Top of TASK INPUT

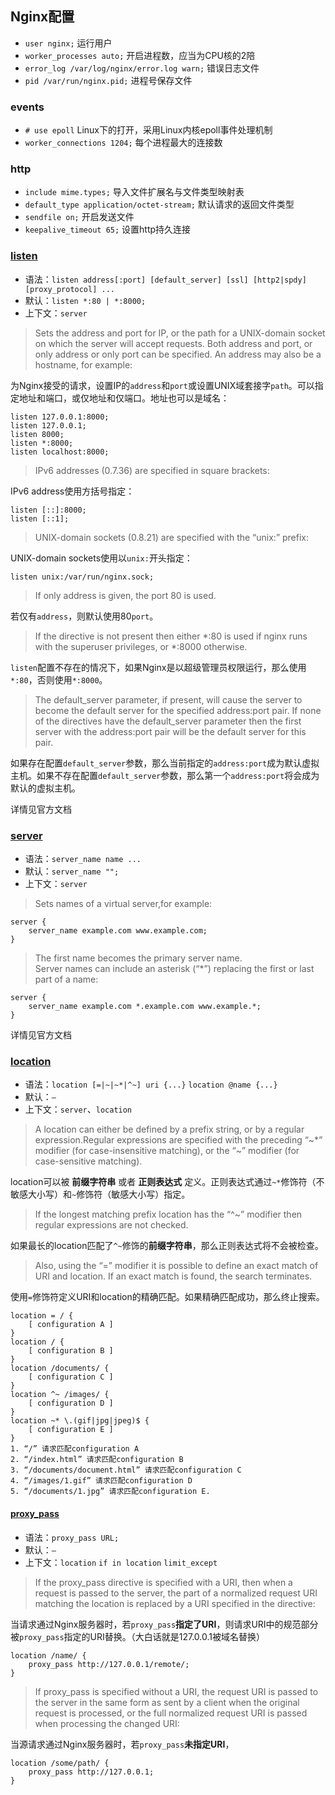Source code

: Nginx配置
---
- `user nginx;` 运行用户
- `worker_processes auto;` 开启进程数，应当为CPU核的2陪
- `error_log /var/log/nginx/error.log warn;` 错误日志文件
- `pid /var/run/nginx.pid;` 进程号保存文件

### events
- `# use epoll` Linux下的打开，采用Linux内核epoll事件处理机制
- `worker_connections 1204;` 每个进程最大的连接数

### http
- `include mime.types;` 导入文件扩展名与文件类型映射表
- `default_type application/octet-stream;` 默认请求的返回文件类型
- `sendfile on;` 开启发送文件
- `keepalive_timeout 65;` 设置http持久连接

### [listen](http://nginx.org/en/docs/http/ngx_http_core_module.html#listen)
- 语法：`listen address[:port] [default_server] [ssl] [http2|spdy] [proxy_protocol] ...`
- 默认：`listen *:80 | *:8000;`
- 上下文：`server`

> Sets the address and port for IP, or the path for a UNIX-domain socket on which the server will
> accept requests. Both address and port, or only address or only port can be specified. An address may
> also be a hostname, for example:

为Nginx接受的请求，设置IP的`address`和`port`或设置UNIX域套接字`path`。可以指定地址和端口，或仅地址和仅端口。地址也可以是域名：

```
listen 127.0.0.1:8000;
listen 127.0.0.1;
listen 8000;
listen *:8000;
listen localhost:8000;
```

> IPv6 addresses (0.7.36) are specified in square brackets:

IPv6 address使用方括号指定：

```
listen [::]:8000;
listen [::1];
```

> UNIX-domain sockets (0.8.21) are specified with the “unix:” prefix: 

UNIX-domain sockets使用以`unix:`开头指定：


```
listen unix:/var/run/nginx.sock;
```

> If only address is given, the port 80 is used.

若仅有`address`，则默认使用80`port`。

> If the directive is not present then either *:80 is used if nginx runs with the superuser
> privileges, or *:8000 otherwise.

`listen`配置不存在的情况下，如果Nginx是以超级管理员权限运行，那么使用`*:80`，否则使用`*:8000`。

> The default_server parameter, if present, will cause the server to become the default server for the
> specified address:port pair. If none of the directives have the default_server parameter then the
> first server with the address:port pair will be the default server for this pair.

如果存在配置`default_server`参数，那么当前指定的`address:port`成为默认虚拟主机。如果不存在配置`default_server`参数，那么第一个`address:port`将会成为默认的虚拟主机。

详情见官方文档

### [server](http://nginx.org/en/docs/http/ngx_http_core_module.html#server_name)
- 语法：`server_name name ...`
- 默认：`server_name "";`
- 上下文：`server`

> Sets names of a virtual server,for example: 

```
server {
    server_name example.com www.example.com;
}

```

> The first name becomes the primary server name.<br>
> Server names can include an asterisk (“*”) replacing the first or last part of a name:

```
server {
    server_name example.com *.example.com www.example.*;
}
```

详情见官方文档

### [location](http://nginx.org/en/docs/http/ngx_http_core_module.html#location)
- 语法：`location [=|~|~*|^~] uri {...}` `location @name {...}`
- 默认：`—` 
- 上下文：`server`、`location`

> A location can either be defined by a prefix string, or by a regular expression.Regular
> expressions are specified with the preceding “~*” modifier (for case-insensitive matching), or
> the “~” modifier (for case-sensitive matching).

location可以被 **前缀字符串** 或者 **正则表达式** 定义。正则表达式通过`~*`修饰符（不敏感大小写）和`~`修饰符（敏感大小写）指定。

> If the longest matching prefix location has the “^~” modifier then regular expressions are not checked.

如果最长的location匹配了`^~`修饰的**前缀字符串**，那么正则表达式将不会被检查。

> Also, using the “=” modifier it is possible to define an 
> exact match of URI and location. If an exact match is found, the search terminates.

使用`=`修饰符定义URI和location的精确匹配。如果精确匹配成功，那么终止搜索。

```
location = / {
    [ configuration A ]
}
location / {
    [ configuration B ]
}
location /documents/ {
    [ configuration C ]
}
location ^~ /images/ {
    [ configuration D ]
}
location ~* \.(gif|jpg|jpeg)$ {
    [ configuration E ]
}
1. “/” 请求匹配configuration A
2. “/index.html” 请求匹配configuration B
3. “/documents/document.html” 请求匹配configuration C
4. “/images/1.gif” 请求匹配configuration D
5. “/documents/1.jpg” 请求匹配configuration E.
```
#### [proxy_pass](http://nginx.org/en/docs/http/ngx_http_proxy_module.html#proxy_pass)
- 语法：`proxy_pass URL;`
- 默认：`—`
- 上下文：`location` `if in location` `limit_except`

> If the proxy_pass directive is specified with a URI, then when a request is passed to the 
> server, the part of a normalized request URI matching the location is replaced by a URI 
> specified in the directive:

当请求通过Nginx服务器时，若`proxy_pass`**指定了URI**，则请求URI中的规范部分被`proxy_pass`指定的URI替换。（大白话就是127.0.0.1被域名替换）

```
location /name/ {
    proxy_pass http://127.0.0.1/remote/;
}
```

> If proxy_pass is specified without a URI, the request URI is passed to the server in the same 
> form as sent by a client when the original request is processed, or the full normalized 
> request URI is passed when processing the changed URI:

当源请求通过Nginx服务器时，若`proxy_pass`**未指定URI**，

```
location /some/path/ {
    proxy_pass http://127.0.0.1;
}
```
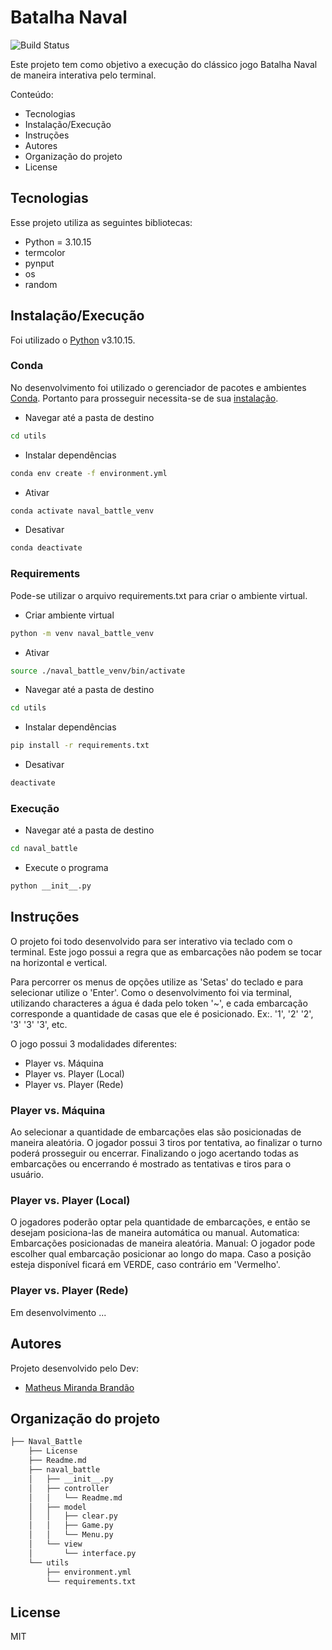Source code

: # Batalha Naval
![Build Status](https://travis-ci.org/joemccann/dillinger.svg?branch=master)

Este projeto tem como objetivo a execução do clássico jogo Batalha Naval de maneira interativa pelo terminal.

Conteúdo:
- Tecnologias
- Instalação/Execução
- Instruções
- Autores
- Organização do projeto
- License

## Tecnologias
Esse projeto utiliza as seguintes bibliotecas:

- Python = 3.10.15
- termcolor
- pynput
- os
- random

## Instalação/Execução
Foi utilizado o [Python](https://www.python.org/) v3.10.15.

### Conda
No desenvolvimento foi utilizado o gerenciador de pacotes e ambientes [Conda](https://conda.io/). Portanto para prosseguir necessita-se de sua [instalação](https://conda.io/projects/conda/en/latest/user-guide/install/index.html).

- Navegar até a pasta de destino
```sh
cd utils
```

- Instalar dependências
```sh
conda env create -f environment.yml
```

- Ativar
```sh
conda activate naval_battle_venv
```

- Desativar
```sh
conda deactivate
```

### Requirements
Pode-se utilizar o arquivo requirements.txt para criar o ambiente virtual.

- Criar ambiente virtual
```sh
python -m venv naval_battle_venv
```

- Ativar
```sh
source ./naval_battle_venv/bin/activate
```

- Navegar até a pasta de destino
```sh
cd utils
```

- Instalar dependências
```sh
pip install -r requirements.txt
```

- Desativar
```sh
deactivate
```

### Execução
- Navegar até a pasta de destino
```sh
cd naval_battle
```

- Execute o programa
```sh
python __init__.py
```

## Instruções
O projeto foi todo desenvolvido para ser interativo via teclado com o terminal.
Este jogo possui a regra que as embarcações não podem se tocar na horizontal e vertical.

Para percorrer os menus de opções utilize as 'Setas' do teclado e para selecionar utilize o 'Enter'.
Como o desenvolvimento foi via terminal, utilizando characteres a água é dada pelo token '~', e cada embarcação corresponde a quantidade de casas que ele é posicionado. Ex:. '1', '2' '2', '3' '3' '3', etc.

O jogo possui 3 modalidades diferentes:
- Player vs. Máquina
- Player vs. Player (Local)
- Player vs. Player (Rede)

### Player vs. Máquina
Ao selecionar a quantidade de embarcações elas são posicionadas de maneira aleatória. O jogador possui 3 tiros por tentativa, ao finalizar o turno poderá prosseguir ou encerrar. Finalizando o jogo acertando todas as embarcações ou encerrando é mostrado as tentativas e tiros para o usuário.

### Player vs. Player (Local)
O jogadores poderão optar pela quantidade de embarcações, e então se desejam posiciona-las de maneira automática ou manual.
Automatica: Embarcações posicionadas de maneira aleatória.
Manual: O jogador pode escolher qual embarcação posicionar ao longo do mapa. Caso a posição esteja disponível ficará em VERDE, caso contrário em 'Vermelho'.

### Player vs. Player (Rede)
Em desenvolvimento ...

## Autores
Projeto desenvolvido pelo Dev:

- [Matheus Miranda Brandão](https://github.com/MatBrands)

## Organização do projeto
```sh
├── Naval_Battle
    ├── License
    ├── Readme.md
    ├── naval_battle
    │   ├── __init__.py
    │   ├── controller
    │   │   └── Readme.md
    │   ├── model
    │   │   ├── clear.py
    │   │   ├── Game.py
    │   │   └── Menu.py
    │   └── view
    │       └── interface.py
    └── utils
        ├── environment.yml
        └── requirements.txt
```

## License
MIT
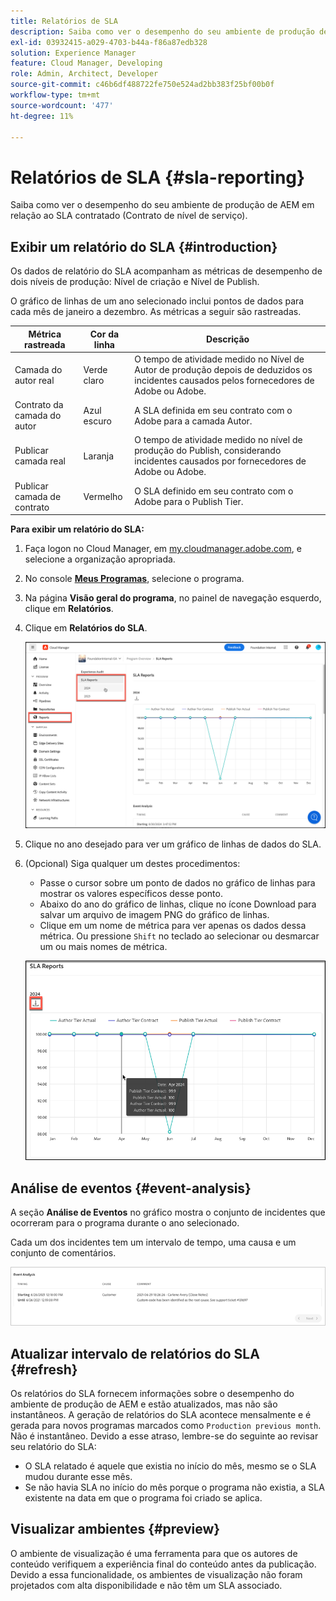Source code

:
 ```yaml
---
title: Relatórios de SLA
description: Saiba como ver o desempenho do seu ambiente de produção de AEM em relação ao Contrato de nível de serviço.
exl-id: 03932415-a029-4703-b44a-f86a87edb328
solution: Experience Manager
feature: Cloud Manager, Developing
role: Admin, Architect, Developer
source-git-commit: c46b6df488722fe750e524ad2bb383f25bf00b0f
workflow-type: tm+mt
source-wordcount: '477'
ht-degree: 11%

---
```



# Relatórios de SLA {#sla-reporting}

Saiba como ver o desempenho do seu ambiente de produção de AEM em relação ao SLA contratado (Contrato de nível de serviço).

## Exibir um relatório do SLA {#introduction}

Os dados de relatório do SLA acompanham as métricas de desempenho de dois níveis de produção: Nível de criação e Nível de Publish.

O gráfico de linhas de um ano selecionado inclui pontos de dados para cada mês de janeiro a dezembro. As métricas a seguir são rastreadas.

| Métrica rastreada | Cor da linha | Descrição |
| --- | --- | --- |
| Camada do autor real | Verde claro | O tempo de atividade medido no Nível de Autor de produção depois de deduzidos os incidentes causados pelos fornecedores de Adobe ou Adobe. |
| Contrato da camada do autor | Azul escuro | A SLA definida em seu contrato com o Adobe para a camada Autor. |
| Publicar camada real | Laranja | O tempo de atividade medido no nível de produção do Publish, considerando incidentes causados por fornecedores de Adobe ou Adobe. |
| Publicar camada de contrato | Vermelho | O SLA definido em seu contrato com o Adobe para o Publish Tier. |

**Para exibir um relatório do SLA:**

1. Faça logon no Cloud Manager, em [my.cloudmanager.adobe.com](https://my.cloudmanager.adobe.com/), e selecione a organização apropriada.

1. No console **[Meus Programas](/help/implementing/cloud-manager/navigation.md#my-programs)**, selecione o programa.

1. Na página **Visão geral do programa**, no painel de navegação esquerdo, clique em **Relatórios**.

1. Clique em **Relatórios do SLA**.

   ![Gráfico de linhas de relatório do SLA](/help/implementing/cloud-manager/assets/cm-sla-report.png)

1. Clique no ano desejado para ver um gráfico de linhas de dados do SLA.

1. (Opcional) Siga qualquer um destes procedimentos:

   * Passe o cursor sobre um ponto de dados no gráfico de linhas para mostrar os valores específicos desse ponto.
   * Abaixo do ano do gráfico de linhas, clique no ícone Download para salvar um arquivo de imagem PNG do gráfico de linhas.
   * Clique em um nome de métrica para ver apenas os dados dessa métrica. Ou pressione `Shift` no teclado ao selecionar ou desmarcar um ou mais nomes de métrica.

   ![Exibição de dados detalhados](/help/implementing/cloud-manager/assets/cm-sla-download.png)

## Análise de eventos {#event-analysis}

A seção **Análise de Eventos** no gráfico mostra o conjunto de incidentes que ocorreram para o programa durante o ano selecionado.

Cada um dos incidentes tem um intervalo de tempo, uma causa e um conjunto de comentários.

![Exemplo de análise de eventos](assets/sla-reporting-c.png)

## Atualizar intervalo de relatórios do SLA {#refresh}

Os relatórios do SLA fornecem informações sobre o desempenho do ambiente de produção de AEM e estão atualizados, mas não são instantâneos. A geração de relatórios do SLA acontece mensalmente e é gerada para novos programas marcados como `Production previous month`. Não é instantâneo. Devido a esse atraso, lembre-se do seguinte ao revisar seu relatório do SLA:

* O SLA relatado é aquele que existia no início do mês, mesmo se o SLA mudou durante esse mês.
* Se não havia SLA no início do mês porque o programa não existia, a SLA existente na data em que o programa foi criado se aplica.

## Visualizar ambientes {#preview}

O ambiente de visualização é uma ferramenta para que os autores de conteúdo verifiquem a experiência final do conteúdo antes da publicação. Devido a essa funcionalidade, os ambientes de visualização não foram projetados com alta disponibilidade e não têm um SLA associado.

Bottom of TASK INPUT

## [HOW TO COMPLETE THIS TASK]
Each line from the first line of the entries through the line containing "server for the" should be duplicated word for word, and nothing more; the pictures stay out.

## [RESULT OF THE EXERCISE]
Source code

: Nginx配置
---
- `user nginx;` 运行用户
- `worker_processes auto;` 开启进程数，应当为CPU核的2陪
- `error_log /var/log/nginx/error.log warn;` 错误日志文件
- `pid /var/run/nginx.pid;` 进程号保存文件

### events
- `# use epoll` Linux下的打开，采用Linux内核epoll事件处理机制
- `worker_connections 1204;` 每个进程最大的连接数

### http
- `include mime.types;` 导入文件扩展名与文件类型映射表
- `default_type application/octet-stream;` 默认请求的返回文件类型
- `sendfile on;` 开启发送文件
- `keepalive_timeout 65;` 设置http持久连接

### [listen](http://nginx.org/en/docs/http/ngx_http_core_module.html#listen)
- 语法：`listen address[:port] [default_server] [ssl] [http2|spdy] [proxy_protocol] ...`
- 默认：`listen *:80 | *:8000;`
- 上下文：`server`

> Sets the address and port for IP, or the path for a UNIX-domain socket on which the server will
> accept requests. Both address and port, or only address or only port can be specified. An address may
> also be a hostname, for example:

为Nginx接受的请求，设置IP的`address`和`port`或设置UNIX域套接字`path`。可以指定地址和端口，或仅地址和仅端口。地址也可以是域名：

```
listen 127.0.0.1:8000;
listen 127.0.0.1;
listen 8000;
listen *:8000;
listen localhost:8000;
```

> IPv6 addresses (0.7.36) are specified in square brackets:

IPv6 address使用方括号指定：

```
listen [::]:8000;
listen [::1];
```

> UNIX-domain sockets (0.8.21) are specified with the “unix:” prefix: 

UNIX-domain sockets使用以`unix:`开头指定：


```
listen unix:/var/run/nginx.sock;
```

> If only address is given, the port 80 is used.

若仅有`address`，则默认使用80`port`。

> If the directive is not present then either *:80 is used if nginx runs with the superuser
> privileges, or *:8000 otherwise.

`listen`配置不存在的情况下，如果Nginx是以超级管理员权限运行，那么使用`*:80`，否则使用`*:8000`。

> The default_server parameter, if present, will cause the server to become the default server for the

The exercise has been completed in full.